Dijelaskan Kelmi, Mendagri mengeluarkan Surat Keputusan (SK) Pemberhentian Suparman sebagai Bupati Rohul tertanggal 5 Januari 2018. Dan dalam surat tersebut dikatakan bahwa SK pemberhentian berlaku surut dari tanggal vonis Mahkamah Agung terhadap kasus Suparman, yakni 8 November 2017.
"Nah, pada klausul SK berlaku surut itulah letak persoalannya. Tentunya, karena berlaku surut, maka semua kebijakan Suparman dari tanggal 8 November 2017 dianggap tidak sah karena dianggap bukan bupati lagi, termasuk terkait dengan APBD Rohul ini. APBD Rohul itu kita sahkan tanggal 28 November 2017," jelas Kelmi.
Padahal, menurut Kelmi, Pemprov Riau pernah disurati oleh Kemendagri tanggal 4 Desember 2017. Dalam surat tersebut, Kemendagri meminta Pemprov Riau mengajukan surat pemberhentian Suparman sebagai Bupati Rohul kepada Mendagri.
"Ini kan aneh. Tanggal 4 Desember 2017, Kemendagri minta ke Pemprov Riau agar Pemprov Riau mengajukan surat usulan pemberhentian Suparman sebagai bupati. Tapi pemberlakuan SK Pemberhentian Bupatinya berlaku dari tanggal 8 November sehingga berimplikasi terhadap keabsahan kebijakan yang diambil Suparman sejak tanggal 8 November lalu, termasuk kebijakan terkait APBD," kata Kelmi heran.
Padahal, menurut Kelmi, dalam undang-undang nomor 30 tahun 2014 tentang Administrasi Pemerintahan, bupati dinyatakan sah berhenti jika yang bersangkutan sudah menerima SK pemberhentian. Jika belum menerima, maka dia masih dibenarkan untuk menjalankan tugasnya.
"Tentunya, polemik SK pemberhentian bupati ini tidak hanya ada di persoalan APBD saja, di bidang lain pun mendapatkan imbasnya. Misalnya, Suparman setelah tanggal 8 November 2017 itu ada membuat SK-SK bupati. Nah, sekarang kalau begini jadinya, kita juga enggak tahu bagaimana nasib SK-SK tersebut, termasuk SK pengangkatan pejabat," papar kader Partai Demokrat ini.

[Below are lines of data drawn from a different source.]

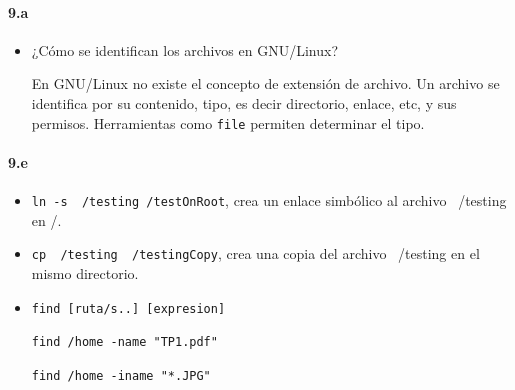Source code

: \documentclass[10pt,a4paper]{paper}
\begin{document}
	
	
	
	\paragraph{9.a}
	\begin{itemize}
		\item ¿Cómo se identifican los archivos en GNU/Linux?
		
		En GNU/Linux no existe el concepto de extensión de archivo. Un archivo se
		identifica por su contenido, tipo, es decir directorio, enlace, etc, y sus
		permisos. Herramientas como \texttt{file} permiten determinar el tipo.
		
	\end{itemize}
	
	
	
	
	\paragraph{9.e}
	\begin{itemize}
		\item \texttt{ln -s ~/testing /testOnRoot}, crea un enlace simbólico al archivo
		~/testing en /.
		
		
		\item \texttt{cp ~/testing ~/testingCopy}, crea una copia del archivo ~/testing
		en el mismo directorio.
		
		\item \texttt{find [ruta/s..] [expresion]}
		
		\texttt{find /home -name "TP1.pdf"}
		
		\texttt{find /home -iname "*.JPG"}
		
	\end{itemize}
	
	
	
	
	
	
\end{document}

Untuk menyelesaikan persoalan ini, Kelmi Amri mengaku dirinya dan sejumlah pejabat di Rokan Hulu dan Pemprov Riau melakukan konsultasi ke Kemendagri.
"Bagi kita, yang penting itu adalah kepastian hukum dan kehati-hatian. Makanya, untuk mencari solusi atas persoalan ini, kita konsultasi ke Kemendagri supaya jelas," tutup Kelmi.